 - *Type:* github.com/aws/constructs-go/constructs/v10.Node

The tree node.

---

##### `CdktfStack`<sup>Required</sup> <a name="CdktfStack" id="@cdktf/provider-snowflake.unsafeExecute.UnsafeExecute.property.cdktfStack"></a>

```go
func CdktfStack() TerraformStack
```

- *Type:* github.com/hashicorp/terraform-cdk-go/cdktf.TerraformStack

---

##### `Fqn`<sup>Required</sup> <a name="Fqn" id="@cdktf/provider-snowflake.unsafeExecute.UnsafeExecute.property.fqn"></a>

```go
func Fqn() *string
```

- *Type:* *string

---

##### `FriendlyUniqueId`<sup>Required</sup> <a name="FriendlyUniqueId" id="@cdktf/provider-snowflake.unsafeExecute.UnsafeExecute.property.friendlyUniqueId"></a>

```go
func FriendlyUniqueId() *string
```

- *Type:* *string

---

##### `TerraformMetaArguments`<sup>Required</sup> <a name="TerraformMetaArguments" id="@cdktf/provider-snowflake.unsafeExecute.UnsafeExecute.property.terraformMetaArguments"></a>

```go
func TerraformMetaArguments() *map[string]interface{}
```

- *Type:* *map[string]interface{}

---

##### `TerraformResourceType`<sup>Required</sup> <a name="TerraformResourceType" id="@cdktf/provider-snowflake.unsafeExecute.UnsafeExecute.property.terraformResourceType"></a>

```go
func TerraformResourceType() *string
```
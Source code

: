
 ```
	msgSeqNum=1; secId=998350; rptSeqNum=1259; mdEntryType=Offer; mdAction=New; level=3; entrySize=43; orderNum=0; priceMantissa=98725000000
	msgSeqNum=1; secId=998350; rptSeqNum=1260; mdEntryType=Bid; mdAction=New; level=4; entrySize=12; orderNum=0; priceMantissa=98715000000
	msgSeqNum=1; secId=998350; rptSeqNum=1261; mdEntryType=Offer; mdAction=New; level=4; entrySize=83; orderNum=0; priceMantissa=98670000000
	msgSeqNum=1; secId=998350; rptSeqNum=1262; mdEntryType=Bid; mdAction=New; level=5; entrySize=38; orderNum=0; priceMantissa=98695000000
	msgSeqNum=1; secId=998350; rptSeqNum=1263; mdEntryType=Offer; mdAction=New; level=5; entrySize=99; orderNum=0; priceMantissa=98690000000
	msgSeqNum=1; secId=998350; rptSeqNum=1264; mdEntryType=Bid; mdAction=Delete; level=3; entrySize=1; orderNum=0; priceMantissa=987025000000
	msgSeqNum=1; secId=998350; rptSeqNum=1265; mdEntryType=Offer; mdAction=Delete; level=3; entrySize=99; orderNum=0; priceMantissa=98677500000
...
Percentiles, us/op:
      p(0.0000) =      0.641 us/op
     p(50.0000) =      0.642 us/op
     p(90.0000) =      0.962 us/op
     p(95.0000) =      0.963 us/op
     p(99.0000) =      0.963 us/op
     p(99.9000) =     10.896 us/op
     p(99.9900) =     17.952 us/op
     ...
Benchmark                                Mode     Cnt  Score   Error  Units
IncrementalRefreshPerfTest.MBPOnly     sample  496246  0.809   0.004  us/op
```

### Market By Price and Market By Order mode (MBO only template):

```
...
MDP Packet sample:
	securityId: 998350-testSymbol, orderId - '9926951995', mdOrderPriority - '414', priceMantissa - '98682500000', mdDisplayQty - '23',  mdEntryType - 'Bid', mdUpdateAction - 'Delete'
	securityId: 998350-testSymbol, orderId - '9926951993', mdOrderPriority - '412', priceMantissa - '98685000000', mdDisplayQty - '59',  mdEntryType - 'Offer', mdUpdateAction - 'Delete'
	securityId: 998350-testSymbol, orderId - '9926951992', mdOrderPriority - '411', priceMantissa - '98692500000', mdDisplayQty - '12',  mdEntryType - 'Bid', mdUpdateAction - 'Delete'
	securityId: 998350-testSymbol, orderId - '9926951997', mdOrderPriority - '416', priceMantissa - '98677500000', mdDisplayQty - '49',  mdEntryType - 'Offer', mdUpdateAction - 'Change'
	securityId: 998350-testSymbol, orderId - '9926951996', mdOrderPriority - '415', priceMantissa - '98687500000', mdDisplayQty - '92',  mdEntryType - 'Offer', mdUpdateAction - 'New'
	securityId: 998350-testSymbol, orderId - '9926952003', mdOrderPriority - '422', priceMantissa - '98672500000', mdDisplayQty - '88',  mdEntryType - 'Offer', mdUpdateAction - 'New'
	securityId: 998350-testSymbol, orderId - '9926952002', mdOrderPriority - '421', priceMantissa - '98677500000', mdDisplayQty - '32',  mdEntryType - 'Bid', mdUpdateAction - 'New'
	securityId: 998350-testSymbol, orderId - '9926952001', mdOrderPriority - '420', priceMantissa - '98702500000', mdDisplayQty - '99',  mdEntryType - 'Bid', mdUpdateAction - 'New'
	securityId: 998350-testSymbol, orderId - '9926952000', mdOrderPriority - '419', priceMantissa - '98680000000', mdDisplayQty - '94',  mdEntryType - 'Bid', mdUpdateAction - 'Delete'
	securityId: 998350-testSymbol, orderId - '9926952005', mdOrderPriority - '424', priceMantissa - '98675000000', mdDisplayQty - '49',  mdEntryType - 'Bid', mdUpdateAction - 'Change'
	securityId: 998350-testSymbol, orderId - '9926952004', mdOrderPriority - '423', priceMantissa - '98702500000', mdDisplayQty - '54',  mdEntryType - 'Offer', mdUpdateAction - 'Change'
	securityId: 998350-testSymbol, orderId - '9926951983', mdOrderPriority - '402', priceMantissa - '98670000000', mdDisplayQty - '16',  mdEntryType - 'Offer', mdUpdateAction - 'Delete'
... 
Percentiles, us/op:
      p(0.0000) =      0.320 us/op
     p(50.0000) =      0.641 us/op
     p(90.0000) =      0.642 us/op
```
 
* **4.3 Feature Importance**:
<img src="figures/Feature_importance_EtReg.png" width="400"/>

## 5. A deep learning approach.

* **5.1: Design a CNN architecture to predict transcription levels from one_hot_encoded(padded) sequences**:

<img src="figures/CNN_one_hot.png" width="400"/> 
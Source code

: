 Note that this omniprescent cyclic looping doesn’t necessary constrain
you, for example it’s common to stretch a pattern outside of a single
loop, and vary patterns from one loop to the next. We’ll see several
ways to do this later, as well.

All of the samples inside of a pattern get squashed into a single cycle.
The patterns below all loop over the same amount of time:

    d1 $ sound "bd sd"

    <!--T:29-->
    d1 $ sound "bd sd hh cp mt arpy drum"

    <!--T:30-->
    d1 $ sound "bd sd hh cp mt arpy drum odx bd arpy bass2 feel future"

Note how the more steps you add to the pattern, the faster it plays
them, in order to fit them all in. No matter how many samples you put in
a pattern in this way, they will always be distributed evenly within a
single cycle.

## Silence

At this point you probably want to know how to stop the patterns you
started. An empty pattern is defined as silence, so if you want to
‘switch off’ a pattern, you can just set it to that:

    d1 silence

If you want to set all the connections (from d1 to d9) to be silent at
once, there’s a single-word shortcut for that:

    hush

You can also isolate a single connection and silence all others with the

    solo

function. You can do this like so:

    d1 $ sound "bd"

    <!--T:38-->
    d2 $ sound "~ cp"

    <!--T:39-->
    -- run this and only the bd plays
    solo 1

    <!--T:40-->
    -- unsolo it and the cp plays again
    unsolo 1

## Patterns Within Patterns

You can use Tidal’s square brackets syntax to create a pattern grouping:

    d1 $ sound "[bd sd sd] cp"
..............................
Task prompt: Reproduce the records above exactly. Leave nothing out.

Solution to the exercise:
 - *Type:* github.com/aws/constructs-go/constructs/v10.Node

The tree node.

---

##### `CdktfStack`<sup>Required</sup> <a name="CdktfStack" id="@cdktf/provider-snowflake.unsafeExecute.UnsafeExecute.property.cdktfStack"></a>

```go
func CdktfStack() TerraformStack
```

- *Type:* github.com/hashicorp/terraform-cdk-go/cdktf.TerraformStack

---

##### `Fqn`<sup>Required</sup> <a name="Fqn" id="@cdktf/provider-snowflake.unsafeExecute.UnsafeExecute.property.fqn"></a>

```go
func Fqn() *string
```

- *Type:* *string

---

##### `FriendlyUniqueId`<sup>Required</sup> <a name="FriendlyUniqueId" id="@cdktf/provider-snowflake.unsafeExecute.UnsafeExecute.property.friendlyUniqueId"></a>

```go
func FriendlyUniqueId() *string
```

- *Type:* *string

---

##### `TerraformMetaArguments`<sup>Required</sup> <a name="TerraformMetaArguments" id="@cdktf/provider-snowflake.unsafeExecute.UnsafeExecute.property.terraformMetaArguments"></a>

```go
func TerraformMetaArguments() *map[string]interface{}
```

- *Type:* *map[string]interface{}

---

##### `TerraformResourceType`<sup>Required</sup> <a name="TerraformResourceType" id="@cdktf/provider-snowflake.unsafeExecute.UnsafeExecute.property.terraformResourceType"></a>

```go
func TerraformResourceType() *string
```
Source code

:
 ```
	msgSeqNum=1; secId=998350; rptSeqNum=1259; mdEntryType=Offer; mdAction=New; level=3; entrySize=43; orderNum=0; priceMantissa=98725000000
	msgSeqNum=1; secId=998350; rptSeqNum=1260; mdEntryType=Bid; mdAction=New; level=4; entrySize=12; orderNum=0; priceMantissa=98715000000
	msgSeqNum=1; secId=998350; rptSeqNum=1261; mdEntryType=Offer; mdAction=New; level=4; entrySize=83; orderNum=0; priceMantissa=98670000000
	msgSeqNum=1; secId=998350; rptSeqNum=1262; mdEntryType=Bid; mdAction=New; level=5; entrySize=38; orderNum=0; priceMantissa=98695000000
	msgSeqNum=1; secId=998350; rptSeqNum=1263; mdEntryType=Offer; mdAction=New; level=5; entrySize=99; orderNum=0; priceMantissa=98690000000
	msgSeqNum=1; secId=998350; rptSeqNum=1264; mdEntryType=Bid; mdAction=Delete; level=3; entrySize=1; orderNum=0; priceMantissa=987025000000
	msgSeqNum=1; secId=998350; rptSeqNum=1265; mdEntryType=Offer; mdAction=Delete; level=3; entrySize=99; orderNum=0; priceMantissa=98677500000
...
Percentiles, us/op:
      p(0.0000) =      0.641 us/op
     p(50.0000) =      0.642 us/op
     p(90.0000) =      0.962 us/op
     p(95.0000) =      0.963 us/op
     p(99.0000) =      0.963 us/op
     p(99.9000) =     10.896 us/op
     p(99.9900) =     17.952 us/op
     ...
Benchmark                                Mode     Cnt  Score   Error  Units
IncrementalRefreshPerfTest.MBPOnly     sample  496246  0.809   0.004  us/op
```

### Market By Price and Market By Order mode (MBO only template):

```
...
MDP Packet sample:
	securityId: 998350-testSymbol, orderId - '9926951995', mdOrderPriority - '414', priceMantissa - '98682500000', mdDisplayQty - '23',  mdEntryType - 'Bid', mdUpdateAction - 'Delete'
	securityId: 998350-testSymbol, orderId - '9926951993', mdOrderPriority - '412', priceMantissa - '98685000000', mdDisplayQty - '59',  mdEntryType - 'Offer', mdUpdateAction - 'Delete'
	securityId: 998350-testSymbol, orderId - '9926951992', mdOrderPriority - '411', priceMantissa - '98692500000', mdDisplayQty - '12',  mdEntryType - 'Bid', mdUpdateAction - 'Delete'
	securityId: 998350-testSymbol, orderId - '9926951997', mdOrderPriority - '416', priceMantissa - '98677500000', mdDisplayQty - '49',  mdEntryType - 'Offer', mdUpdateAction - 'Change'
	securityId: 998350-testSymbol, orderId - '9926951996', mdOrderPriority - '415', priceMantissa - '98687500000', mdDisplayQty - '92',  mdEntryType - 'Offer', mdUpdateAction - 'New'
	securityId: 998350-testSymbol, orderId - '9926952003', mdOrderPriority - '422', priceMantissa - '98672500000', mdDisplayQty - '88',  mdEntryType - 'Offer', mdUpdateAction - 'New'
	securityId: 998350-testSymbol, orderId - '9926952002', mdOrderPriority - '421', priceMantissa - '98677500000', mdDisplayQty - '32',  mdEntryType - 'Bid', mdUpdateAction - 'New'
	securityId: 998350-testSymbol, orderId - '9926952001', mdOrderPriority - '420', priceMantissa - '98702500000', mdDisplayQty - '99',  mdEntryType - 'Bid', mdUpdateAction - 'New'
	securityId: 998350-testSymbol, orderId - '9926952000', mdOrderPriority - '419', priceMantissa - '98680000000', mdDisplayQty - '94',  mdEntryType - 'Bid', mdUpdateAction - 'Delete'
	securityId: 998350-testSymbol, orderId - '9926952005', mdOrderPriority - '424', priceMantissa - '98675000000', mdDisplayQty - '49',  mdEntryType - 'Bid', mdUpdateAction - 'Change'
	securityId: 998350-testSymbol, orderId - '9926952004', mdOrderPriority - '423', priceMantissa - '98702500000', mdDisplayQty - '54',  mdEntryType - 'Offer', mdUpdateAction - 'Change'
	securityId: 998350-testSymbol, orderId - '9926951983', mdOrderPriority - '402', priceMantissa - '98670000000', mdDisplayQty - '16',  mdEntryType - 'Offer', mdUpdateAction - 'Delete'
... 
Percentiles, us/op:
      p(0.0000) =      0.320 us/op
     p(50.0000) =      0.641 us/op
     p(90.0000) =      0.642 us/op
```
 
* **4.3 Feature Importance**:
<img src="figures/Feature_importance_EtReg.png" width="400"/>

## 5. A deep learning approach.

* **5.1: Design a CNN architecture to predict transcription levels from one_hot_encoded(padded) sequences**:

<img src="figures/CNN_one_hot.png" width="400"/> 
Source code

: Note that this omniprescent cyclic looping doesn’t necessary constrain
you, for example it’s common to stretch a pattern outside of a single
loop, and vary patterns from one loop to the next. We’ll see several
ways to do this later, as well.

All of the samples inside of a pattern get squashed into a single cycle.
The patterns below all loop over the same amount of time:

    d1 $ sound "bd sd"

    <!--T:29-->
    d1 $ sound "bd sd hh cp mt arpy drum"

    <!--T:30-->
    d1 $ sound "bd sd hh cp mt arpy drum odx bd arpy bass2 feel future"

Note how the more steps you add to the pattern, the faster it plays
them, in order to fit them all in. No matter how many samples you put in
a pattern in this way, they will always be distributed evenly within a
single cycle.

## Silence

At this point you probably want to know how to stop the patterns you
started. An empty pattern is defined as silence, so if you want to
‘switch off’ a pattern, you can just set it to that:

    d1 silence

If you want to set all the connections (from d1 to d9) to be silent at
once, there’s a single-word shortcut for that:

    hush

You can also isolate a single connection and silence all others with the

    solo

function. You can do this like so:

    d1 $ sound "bd"

    <!--T:38-->
    d2 $ sound "~ cp"

    <!--T:39-->
    -- run this and only the bd plays
    solo 1

    <!--T:40-->
    -- unsolo it and the cp plays again
    unsolo 1

## Patterns Within Patterns

You can use Tidal’s square brackets syntax to create a pattern grouping:

    d1 $ sound "[bd sd sd] cp"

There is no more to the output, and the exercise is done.